Along the lines of anything Spring Boot related, there is a starter available for pulling in all the relevant dependencies of Cassandra, specified as a gradle dependency here:

compile('org.springframework.boot:spring-boot-starter-data-cassandra')

This will pull in the dependencies that trigger the Auto-configuration for Cassandra related instances - a Cassandra session mainly.
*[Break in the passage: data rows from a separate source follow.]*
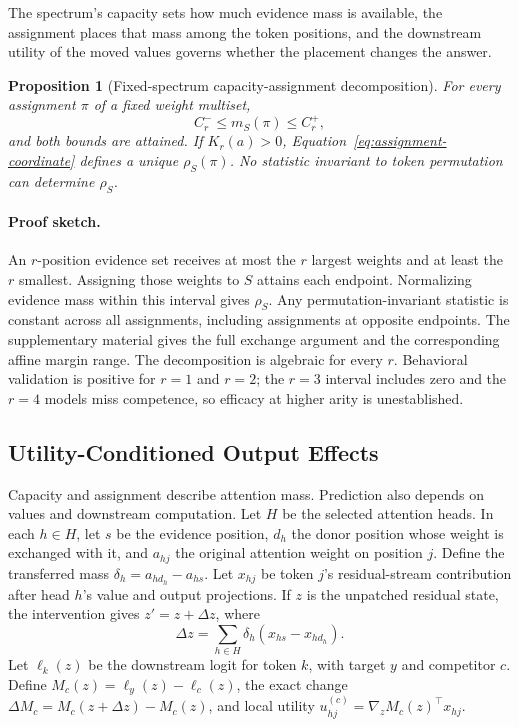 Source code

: \documentclass{article}
\newtheorem{proposition}{Proposition}
\begin{document}
The spectrum's capacity sets how much evidence mass is available, the assignment places that mass among the
token positions, and the downstream utility of the moved values governs whether the placement changes the
answer.

\begin{proposition}[Fixed-spectrum capacity-assignment decomposition]
For every assignment $\pi$ of a fixed weight multiset,
\begin{equation}
 C_r^-\le m_S(\pi)\le C_r^+,
\end{equation}
and both bounds are attained. If $K_r(a)>0$, Equation~\ref{eq:assignment-coordinate} defines a unique
$\rho_S(\pi)$. No statistic invariant to token permutation can determine $\rho_S$.
\label{prop:capacity}
\end{proposition}

\paragraph{Proof sketch.}
An $r$-position evidence set receives at most the $r$ largest weights and at least the $r$ smallest. Assigning
those weights to $S$ attains each endpoint. Normalizing evidence mass within this interval gives $\rho_S$.
Any permutation-invariant statistic is constant across all assignments, including assignments at opposite
endpoints. The supplementary material gives the full exchange argument and the corresponding affine margin range.
The decomposition is algebraic for every $r$. Behavioral validation is positive for $r=1$ and $r=2$; the
$r=3$ interval includes zero and the $r=4$ models miss competence, so efficacy at higher arity is unestablished.

\subsection{Utility-Conditioned Output Effects}

Capacity and assignment describe attention mass. Prediction also depends on values and downstream
computation. Let $H$ be the selected attention heads. In each $h\in H$, let $s$ be the evidence position,
$d_h$ the donor position whose weight is exchanged with it, and $a_{hj}$ the original attention weight on
position $j$. Define the transferred mass $\delta_h=a_{h d_h}-a_{h s}$. Let $x_{hj}$ be token $j$'s
residual-stream contribution after head $h$'s value and output projections. If $z$ is the unpatched residual
state, the intervention gives $z'=z+\Delta z$, where
\begin{equation}
 \Delta z=\sum_{h\in H}\delta_h(x_{hs}-x_{hd_h}).
\label{eq:residual-change}
\end{equation}
Let $\ell_k(z)$ be the downstream logit for token $k$, with target $y$ and competitor $c$. Define
$M_c(z)=\ell_y(z)-\ell_c(z)$, the exact change $\Delta M_c=M_c(z+\Delta z)-M_c(z)$, and local utility
$u_{hj}^{(c)}=\nabla_z M_c(z)^\top x_{hj}$.
\end{document}
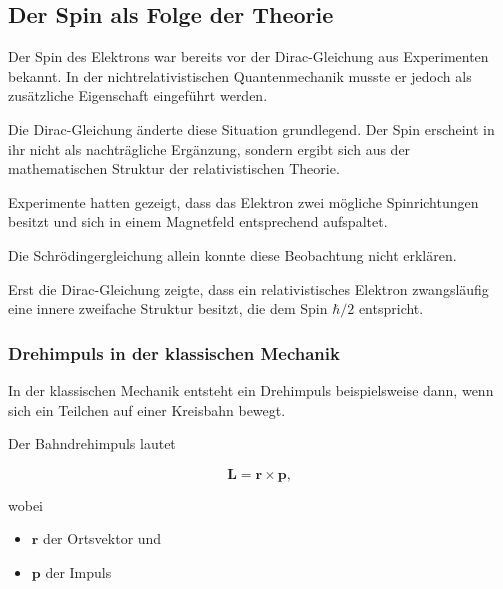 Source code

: 
\subsection{Der Spin als Folge der Theorie}
\label{subsec:spin_als_folge_der_theorie}

Der Spin des Elektrons war
bereits vor der Dirac-Gleichung aus Experimenten bekannt. In der
nichtrelativistischen Quantenmechanik musste er jedoch als zusätzliche
Eigenschaft eingeführt werden.

Die Dirac-Gleichung änderte diese Situation grundlegend. Der Spin
erscheint in ihr nicht als nachträgliche Ergänzung, sondern ergibt sich
aus der mathematischen Struktur der relativistischen Theorie.

\begin{HistoryBox}
	\label{box:spin_vom_experiment_zur_theorie}
	
	Experimente hatten gezeigt, dass das Elektron zwei mögliche
	Spinrichtungen besitzt und sich in einem Magnetfeld entsprechend
	aufspaltet.
	
	Die Schrödingergleichung allein konnte diese Beobachtung nicht
	erklären.
	
	Erst die Dirac-Gleichung zeigte, dass ein relativistisches Elektron
	zwangsläufig eine innere zweifache Struktur besitzt, die dem Spin
	\(\hbar/2\) entspricht.
\end{HistoryBox}

\subsubsection*{Drehimpuls in der klassischen Mechanik}

In der klassischen Mechanik entsteht ein Drehimpuls%
 beispielsweise dann, wenn sich ein
Teilchen auf einer Kreisbahn bewegt.

Der Bahndrehimpuls lautet

\begin{equation}
	\mathbf{L}
	=
	\mathbf{r}
	\times
	\mathbf{p},
	\label{eq:bahndrehimpuls_spin_dirac}
\end{equation}

wobei

\begin{itemize}
	\item \(\mathbf{r}\) der Ortsvektor und
	\item \(\mathbf{p}\) der Impuls
\end{itemize}

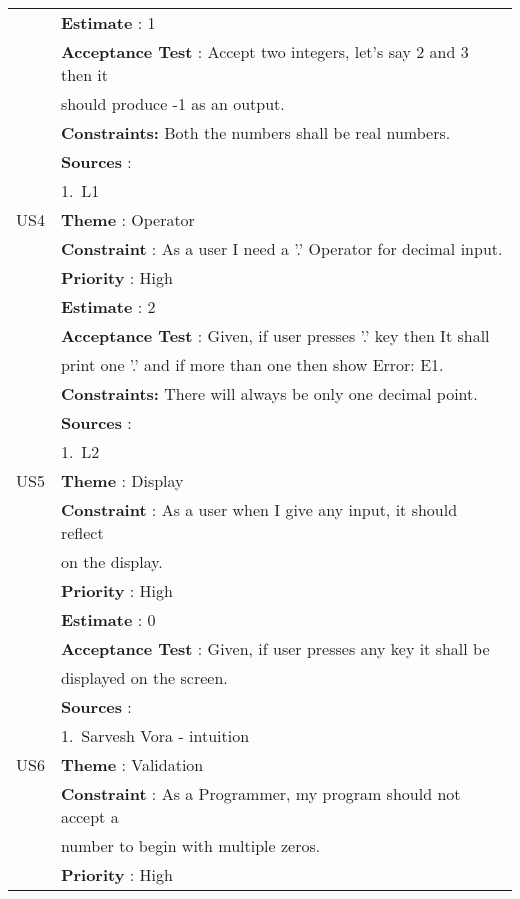 \documentclass{article}
\begin{document}
\begin{longtable}{|| c || l ||}
         & \textbf{Estimate} : 1 \\
         & \textbf{Acceptance Test} : Accept two integers, let's say 2 and 3 then it \\
         & should produce -1 as an output. \\
         & \textbf{Constraints: } Both the numbers shall be real numbers.\\
         & \textbf{Sources} : \\
         & 1.~L1 \\
         \hline
         US4 & \textbf{Theme} : Operator \\
         & \textbf{Constraint} : As a user I need a '.' Operator for decimal input. \\ 
         & \textbf{Priority} : High \\
         & \textbf{Estimate} : 2 \\
         & \textbf{Acceptance Test} : Given, if user presses '.' key then It shall \\ 
         & print one '.' and if more than one then show Error: E1. \\
         & \textbf{Constraints: } There will always be only one decimal point.\\
         & \textbf{Sources} : \\
         & 1.~L2 \\
         \hline
         \newpage
         \hline
         US5 & \textbf{Theme} : Display \\
         & \textbf{Constraint} : As a user when I give any input, it should reflect \\ 
         & on the display.\\ 
         & \textbf{Priority} : High \\
         & \textbf{Estimate} : 0 \\
         & \textbf{Acceptance Test} : Given, if user presses any key it shall be \\ 
         & displayed on the screen.\\
         & \textbf{Sources} : \\
         & 1.~Sarvesh Vora - intuition \\
         \hline
         US6 & \textbf{Theme} : Validation \\
         & \textbf{Constraint} : As a Programmer, my program should not accept a \\
         & number to begin with multiple zeros. \\
         & \textbf{Priority} : High \\

\end{longtable}
\end{document}
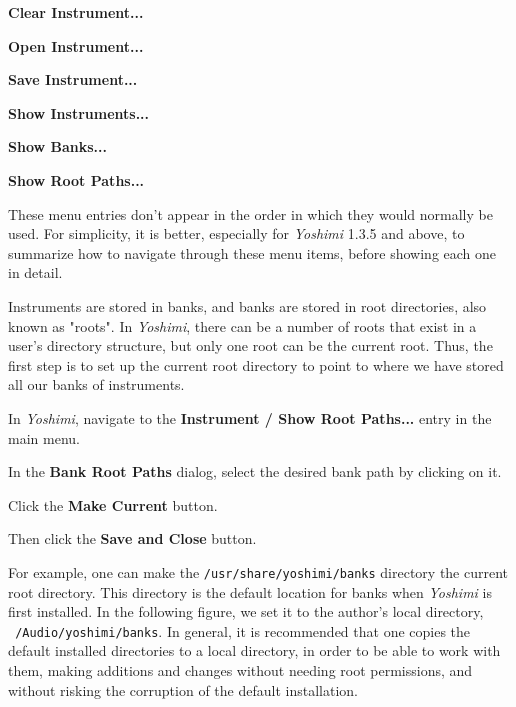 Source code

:    \begin{enumber}
      \item \textbf{Clear Instrument...}
      \item \textbf{Open Instrument...}
      \item \textbf{Save Instrument...}
      \item \textbf{Show Instruments...}
      \item \textbf{Show Banks...}
      \item \textbf{Show Root Paths...}
   \end{enumber}

   These menu entries don't appear in the order in which they would normally
   be used.  For simplicity, it is better, especially for \textsl{Yoshimi}
   1.3.5 and above, to summarize how to navigate through these menu items,
   before showing each one in detail.

   \setcounter{ItemCounter}{0}      %

   Instruments are stored in banks, and banks are stored in root directories,
   also known as "roots".  In \textsl{Yoshimi}, there can be a number of
   roots that exist in a user's directory structure, but only one root can be
   the current root.  Thus, the first step is to set up the current root
   directory to point to where we have stored all our banks of instruments.

   \begin{enumber}
      \item In \textsl{Yoshimi}, navigate to the \textbf{Instrument / Show
      Root Paths...} entry in the main menu.
      \item In the \textbf{Bank Root Paths} dialog, select the desired
      bank path by clicking on it.
      \item Click the \textbf{Make Current} button.
      \item Then click the \textbf{Save and Close} button.
   \end{enumber}

   For example, one can make the \texttt{/usr/share/yoshimi/banks} directory
   the current root directory.  This directory is the default location for
   banks when \textsl{Yoshimi} is first installed.
   In the following figure, we set it to the author's local directory,
   \texttt{~/Audio/yoshimi/banks}.
   In general, it is recommended that one copies the default installed
   directories to a local directory, in order to be able to work with them,
   making additions and changes without needing root permissions, and
   without risking the corruption of the default installation.


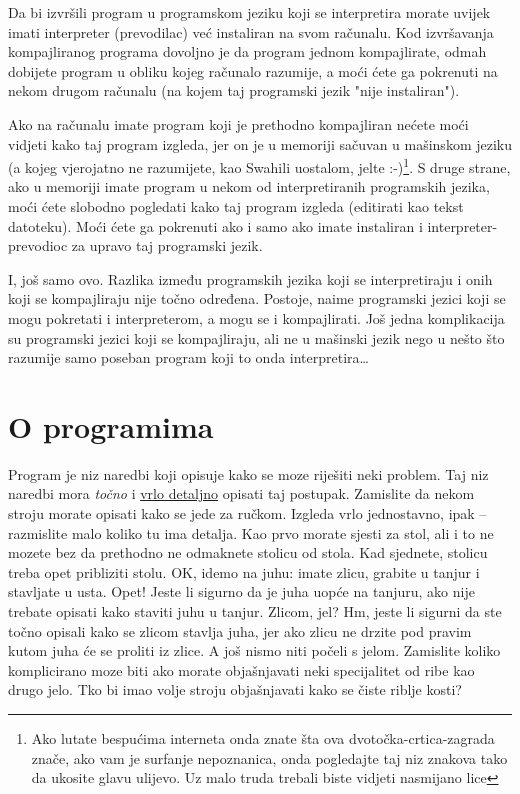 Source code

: 	Da bi izvršili program u programskom jeziku koji se interpretira morate uvijek
	imati interpreter (prevodilac) već instaliran na svom računalu. Kod
	izvršavanja kompajliranog programa dovoljno je da program jednom kompajlirate,
	odmah dobijete program u obliku kojeg računalo razumije, a moći ćete ga
	pokrenuti na nekom drugom računalu (na kojem taj programski jezik "nije
	instaliran"). 

	Ako na računalu imate program koji je prethodno kompajliran nećete moći
	vidjeti kako taj program izgleda, jer on je u memoriji sačuvan u mašinskom
	jeziku (a kojeg vjerojatno ne razumijete, kao Swahili uostalom, jelte 
	:-)\footnote{Ako lutate bespućima interneta onda znate šta ova
	dvotočka-crtica-zagrada znače, ako vam je surfanje nepoznanica, onda
	pogledajte taj niz znakova tako da ukosite glavu ulijevo. Uz malo truda trebali
	biste vidjeti nasmijano lice}. 
	S druge
	strane, ako u memoriji imate program u nekom od interpretiranih programskih jezika,
	moći ćete slobodno pogledati kako taj program izgleda (editirati kao tekst
	datoteku). Moći ćete ga pokrenuti ako i samo ako imate instaliran i
	interpreter-prevodioc za upravo taj programski jezik.

	I, još samo ovo. Razlika između programskih jezika koji se interpretiraju
	i onih koji se kompajliraju nije točno određena. Postoje, naime programski
	jezici koji se mogu pokretati i interpreterom, a mogu se i kompajlirati. Još
	jedna komplikacija su programski jezici koji se kompajliraju, ali ne u mašinski
	jezik nego u nešto što razumije samo poseban program koji to onda
	interpretira\dots 

\section{O programima}
	
	Program je niz naredbi koji opisuje kako se moze riješiti neki problem. Taj
	niz naredbi mora \emph{točno} i \underline{vrlo detaljno} opisati taj
	postupak. Zamislite da nekom stroju morate opisati kako se jede za ručkom.
	Izgleda vrlo jednostavno, ipak -- razmislite malo koliko tu ima detalja. Kao prvo
	morate sjesti za stol, ali i to ne mozete bez da prethodno ne odmaknete stolicu
	od stola. Kad sjednete, stolicu treba opet pribliziti stolu. OK, idemo na juhu:
	imate zlicu, grabite u tanjur i stavljate u usta. Opet! Jeste li sigurno da je
	juha uopće na tanjuru, ako nije trebate opisati kako staviti juhu u tanjur.
	Zlicom, jel? Hm, jeste li sigurni da ste točno opisali kako se zlicom
	stavlja juha, jer ako zlicu ne drzite pod pravim kutom juha će
	se proliti iz zlice. A još nismo niti počeli s jelom. Zamislite
	koliko komplicirano moze biti ako morate objašnjavati neki specijalitet od
	ribe kao drugo jelo.
	Tko bi imao volje stroju objašnjavati kako se
	čiste riblje kosti?

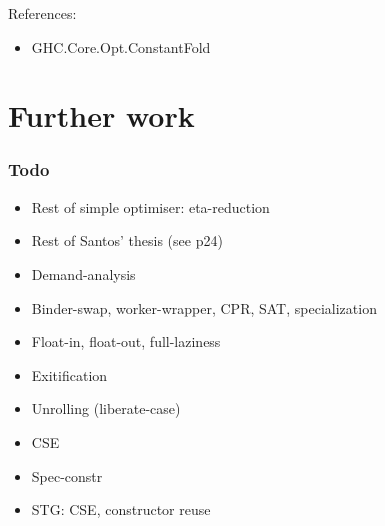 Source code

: \documentclass[aspectratio=169]{beamer}
\begin{document}
\begin{frame}
  References:
  \begin{itemize}
    \item GHC.Core.Opt.ConstantFold
  \end{itemize}
\end{frame}

\section{Further work}

\begin{frame}
  \frametitle{Todo}

  \begin{itemize}
    \item Rest of simple optimiser: eta-reduction
    \item Rest of Santos' thesis (see p24)
    \item Demand-analysis
    \item Binder-swap, worker-wrapper, CPR, SAT, specialization
    \item Float-in, float-out, full-laziness
    \item Exitification
    \item Unrolling (liberate-case)
    \item CSE
    \item Spec-constr
    \item STG: CSE, constructor reuse
  \end{itemize}

\end{frame}
\end{document}
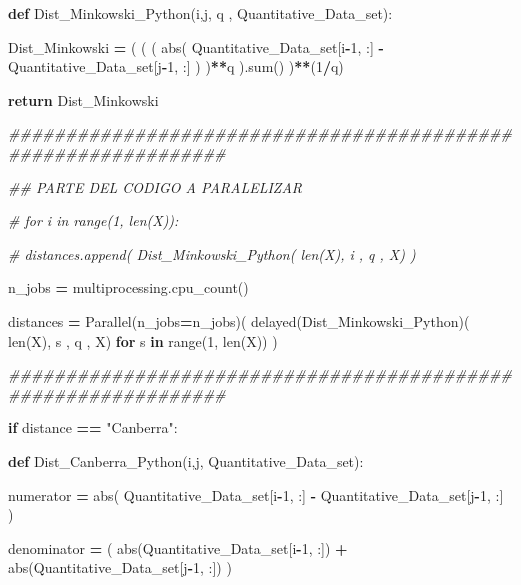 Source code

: \documentclass[
  11pt,
  a4paper,
]{article}
\newenvironment{Shaded}{\begin{snugshade}}{\end{snugshade}}
\newcommand{\BuiltInTok}[1]{#1}
\newcommand{\CommentTok}[1]{\textcolor[rgb]{0.56,0.35,0.01}{\textit{#1}}}
\newcommand{\ControlFlowTok}[1]{\textcolor[rgb]{0.13,0.29,0.53}{\textbf{#1}}}
\newcommand{\DecValTok}[1]{\textcolor[rgb]{0.00,0.00,0.81}{#1}}
\newcommand{\KeywordTok}[1]{\textcolor[rgb]{0.13,0.29,0.53}{\textbf{#1}}}
\newcommand{\NormalTok}[1]{#1}
\newcommand{\OperatorTok}[1]{\textcolor[rgb]{0.81,0.36,0.00}{\textbf{#1}}}
\newcommand{\StringTok}[1]{\textcolor[rgb]{0.31,0.60,0.02}{#1}}
\begin{document}
\begin{Shaded}
\begin{Highlighting}[]
        \KeywordTok{def}\NormalTok{ Dist\_Minkowski\_Python(i,j, q , Quantitative\_Data\_set):}

\NormalTok{            Dist\_Minkowski }\OperatorTok{=}\NormalTok{ ( ( ( }\BuiltInTok{abs}\NormalTok{( Quantitative\_Data\_set[i}\OperatorTok{{-}}\DecValTok{1}\NormalTok{, :] }\OperatorTok{{-}}\NormalTok{ Quantitative\_Data\_set[j}\OperatorTok{{-}}\DecValTok{1}\NormalTok{, :] ) )}\OperatorTok{**}\NormalTok{q ).}\BuiltInTok{sum}\NormalTok{() )}\OperatorTok{**}\NormalTok{(}\DecValTok{1}\OperatorTok{/}\NormalTok{q)}

            \ControlFlowTok{return}\NormalTok{ Dist\_Minkowski}

\CommentTok{\#\#\#\#\#\#\#\#\#\#\#\#\#\#\#\#\#\#\#\#\#\#\#\#\#\#\#\#\#\#\#\#\#\#\#\#\#\#\#\#\#\#\#\#\#\#\#\#\#\#\#\#\#\#\#\#\#\#\#\#\#\#\#}

        \CommentTok{\#\# PARTE DEL CODIGO A PARALELIZAR}

        \CommentTok{\# for i in range(1, len(X)):}

          \CommentTok{\#  distances.append( Dist\_Minkowski\_Python( len(X), i , q , X) )}

\NormalTok{        n\_jobs  }\OperatorTok{=}\NormalTok{ multiprocessing.cpu\_count()}

\NormalTok{        distances }\OperatorTok{=}\NormalTok{ Parallel(n\_jobs}\OperatorTok{=}\NormalTok{n\_jobs)( delayed(Dist\_Minkowski\_Python)( }\BuiltInTok{len}\NormalTok{(X), s , q , X) }\ControlFlowTok{for}\NormalTok{ s }\KeywordTok{in} \BuiltInTok{range}\NormalTok{(}\DecValTok{1}\NormalTok{, }\BuiltInTok{len}\NormalTok{(X)) )}

\CommentTok{\#\#\#\#\#\#\#\#\#\#\#\#\#\#\#\#\#\#\#\#\#\#\#\#\#\#\#\#\#\#\#\#\#\#\#\#\#\#\#\#\#\#\#\#\#\#\#\#\#\#\#\#\#\#\#\#\#\#\#\#\#\#\#}

    \ControlFlowTok{if}\NormalTok{ distance }\OperatorTok{==} \StringTok{"Canberra"}\NormalTok{:}

        \KeywordTok{def}\NormalTok{ Dist\_Canberra\_Python(i,j, Quantitative\_Data\_set):}

\NormalTok{            numerator }\OperatorTok{=}  \BuiltInTok{abs}\NormalTok{( Quantitative\_Data\_set[i}\OperatorTok{{-}}\DecValTok{1}\NormalTok{, :] }\OperatorTok{{-}}\NormalTok{ Quantitative\_Data\_set[j}\OperatorTok{{-}}\DecValTok{1}\NormalTok{, :] )  }

\NormalTok{            denominator }\OperatorTok{=}\NormalTok{  ( }\BuiltInTok{abs}\NormalTok{(Quantitative\_Data\_set[i}\OperatorTok{{-}}\DecValTok{1}\NormalTok{, :]) }\OperatorTok{+} \BuiltInTok{abs}\NormalTok{(Quantitative\_Data\_set[j}\OperatorTok{{-}}\DecValTok{1}\NormalTok{, :]) )}
       

\end{Highlighting}
\end{Shaded}
\end{document}

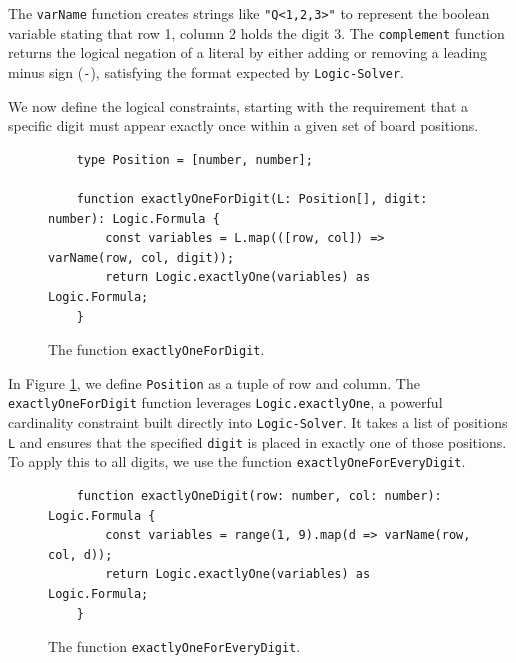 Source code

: The \texttt{varName} function creates strings like \texttt{"Q<1,2,3>"} to represent the boolean variable
stating that row 1, column 2 holds the digit 3. The \texttt{complement} function returns the logical negation
of a literal by either adding or removing a leading minus sign (\texttt{-}), satisfying the format expected by
\texttt{Logic-Solver}. 

We now define the logical constraints, starting with the requirement that a specific digit must appear exactly
once within a given set of board positions. 

\begin{figure}[!ht]
  \centering
\begin{verbatim}
    type Position = [number, number];
              
    function exactlyOneForDigit(L: Position[], digit: number): Logic.Formula {
        const variables = L.map(([row, col]) => varName(row, col, digit));
        return Logic.exactlyOne(variables) as Logic.Formula;
    }
\end{verbatim}
\vspace*{-0.3cm}
  \caption{The function \texttt{exactlyOneForDigit}.}
  \label{fig:logicsolver-exactlyOneForDigit}
\end{figure}

In Figure \ref{fig:logicsolver-exactlyOneForDigit}, we define \texttt{Position} as a tuple of row and
column. The \texttt{exactlyOneForDigit} function leverages \texttt{Logic.exactlyOne}, a powerful cardinality
constraint built directly into \texttt{Logic-Solver}. It takes a list of positions \texttt{L} and ensures that
the specified \texttt{digit} is placed in exactly one of those positions. 
To apply this to all digits, we use the function \texttt{exactlyOneForEveryDigit}.

\begin{figure}[!ht]
  \centering
\begin{verbatim}
    function exactlyOneDigit(row: number, col: number): Logic.Formula {
        const variables = range(1, 9).map(d => varName(row, col, d));
        return Logic.exactlyOne(variables) as Logic.Formula;
    }
\end{verbatim}
\vspace*{-0.3cm}
  \caption{The function \texttt{exactlyOneForEveryDigit}.}
  \label{fig:logicsolver-exactlyOneForEveryDigit}
\end{figure}

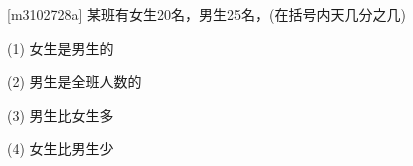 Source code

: [m3102728a]\quad
某班有女生20名，男生25名，(在括号内天几分之几) \par
(1) 女生是男生的 \par
(2) 男生是全班人数的 \par
(3) 男生比女生多 \par
(4) 女生比男生少
\par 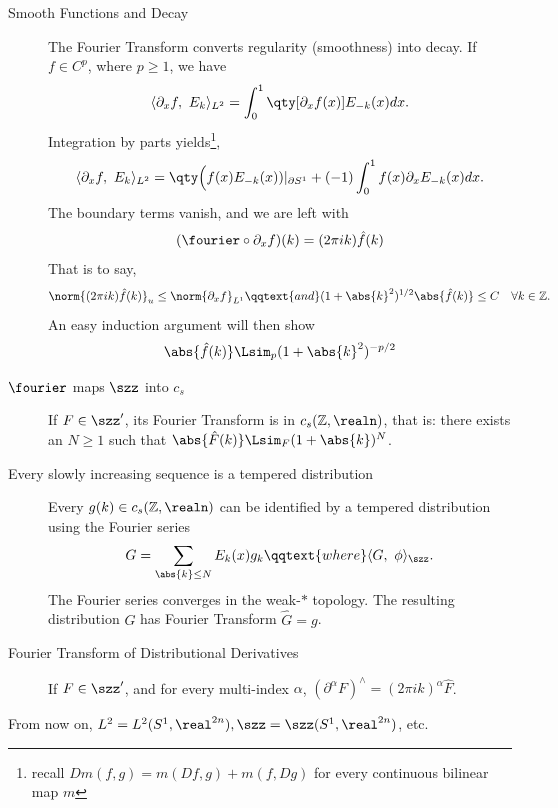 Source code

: \documentclass[../main-v2-manifolds.tex]{subfiles}
\begin{document}
\begin{description}
    \item[Smooth Functions and Decay]
    The Fourier Transform converts regularity (smoothness) into decay. If $f\in C^p$, where $p\geq 1$, we have
    \[
        \langle \partial_x f,\ E_{k}\rangle_{L^2} = \int_0^1 \qty[\partial_x f(x)]E_{-k}(x)dx.
    \]
    Integration by parts yields\footnote{recall $Dm(f,g) = m(Df,g) + m(f,Dg)$ for every continuous bilinear map $m$},
    \[
        \langle \partial_x f,\ E_{k}\rangle_{L^2} = \qty\Big(f(x)E_{-k}(x))\vert_{\partial S^1} + (-1)\int_0^1 f(x)\partial_x E_{-k}(x)dx.
    \]
    The boundary terms vanish, and we are left with
    \[
        (\fourier \circ \partial_x f)(k) = (2\pi i k)\hat{f}(k)
    \]
    That is to say, 
    \[
        \norm{(2\pi i k)\hat{f}(k)}_{u}\leq \norm{\partial_x f}_{L^1}\qqtext{and}(1+\abs{k}^2)^{1/2}\abs{\hat{f}(k)}\leq C\quad\forall k\in\mathbb{Z}.
    \]
    An easy induction argument will then show
    \[
        \abs{\hat{f}(k)}\Lsim_{p} (1+\abs{k}^2)^{-p/2}
    \]
    \item[$\fourier$ maps $\szz$ into $c_s$] If $F\in\szz'$, its Fourier Transform is in $c_s(\mathbb{Z},\realn)$, that is: there exists an $N\geq 1$ such that $\abs{\hat{F}(k)}\Lsim_{F}(1+\abs{k})^N$. 
    \item[Every slowly increasing sequence is a tempered distribution] Every $g(k)\in c_s(\mathbb{Z},\realn)$ can be identified by a tempered distribution using the Fourier series
    \[
        G = \sum_{\abs{k}\leq N}E_k(x)g_k\qqtext{where}\langle G,\ \phi\rangle_{\szz}.
    \]
    The Fourier series converges in the weak-$\ast$ topology. The resulting distribution $G$ has Fourier Transform $\hat{G} = g$.
    \item[Fourier Transform of Distributional Derivatives]
    If $F\in\szz'$, and for every multi-index $\alpha$, $(\partial^\alpha F)^{\wedge} = (2\pi i k)^{\alpha}\hat{F}$.
\end{description}
\begin{remark}
    From now on, $L^2 = L^2(S^1,\realtn), \szz = \szz(S^1,\realtn)$, etc.
\end{remark}
\end{document}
For the sample I have defined an entity called the Hotel defined the following way:

package cass.domain;

import org.springframework.data.cassandra.mapping.PrimaryKey;
import org.springframework.data.cassandra.mapping.Table;

import java.io.Serializable;
import java.util.UUID;

@Table("hotels")
public class Hotel implements Serializable {

    private static final long serialVersionUID = 1L;

    @PrimaryKey
    private UUID id;

    private String name;

    private String address;

    private String zip;

    private Integer version;

    public Hotel() {
    }

    public Hotel(String name) {
        this.name = name;
    }

    public UUID getId() {
        return id;
    }

    public String getName() {
        return this.name;
    }

    public String getAddress() {
        return this.address;
    }

    public String getZip() {
        return this.zip;
    }

    public void setId(UUID id) {
        this.id = id;
    }

    public void setName(String name) {
        this.name = name;
    }

    public void setAddress(String address) {
        this.address = address;
    }

    public void setZip(String zip) {
        this.zip = zip;
    }

    public Integer getVersion() {
        return version;
    }

    public void setVersion(Integer version) {
        this.version = version;
    }

}

and the Spring data repository to manage this entity:

import cass.domain.Hotel;
import org.springframework.data.repository.CrudRepository;

import java.util.UUID;

public interface HotelRepository extends CrudRepository<Hotel, UUID>{}


A corresponding cql table is required to hold this entity:

CREATE TABLE IF NOT EXISTS  sample.hotels (
    id UUID,
    name varchar,
    address varchar,
    zip varchar,
    version int,
    primary key((id))
);


That is essentially it, Spring data support for Cassandra would now manage all the CRUD operations of this entity and a test looks like this:

import cass.domain.Hotel;
import cass.repository.HotelRepository;
import org.junit.Test;
import org.junit.runner.RunWith;
import org.springframework.beans.factory.annotation.Autowired;
import org.springframework.boot.test.SpringApplicationConfiguration;
import org.springframework.test.context.junit4.SpringJUnit4ClassRunner;

import java.util.UUID;

import static org.hamcrest.MatcherAssert.assertThat;
import static org.hamcrest.Matchers.equalTo;

@RunWith(SpringJUnit4ClassRunner.class)
@SpringApplicationConfiguration(classes = SampleCassandraApplication.class)
public class SampleCassandraApplicationTest {

 @Autowired
 private HotelRepository hotelRepository;

 @Test
 public void repositoryCrudOperations() {
  Hotel sample = sampleHotel();
  this.hotelRepository.save(sample);

  Hotel savedHotel = this.hotelRepository.findOne(sample.getId());

  assertThat(savedHotel.getName(), equalTo("Sample Hotel"));

  this.hotelRepository.delete(savedHotel);
 }

 private Hotel sampleHotel() {
  Hotel hotel = new Hotel();
  hotel.setId(UUID.randomUUID());
  hotel.setName("Sample Hotel");
  hotel.setAddress("Sample Address");
  hotel.setZip("8764");
  return hotel;
 }

}

Here is the github repo with this sample. There is not much to this sample yet, in the next blog post I will enhance this sample to account for the fact that it is very important to understand the distribution of data across a cluster in a NoSQL system and how the entity like Hotel here can be modeled for efficient CRUD operations.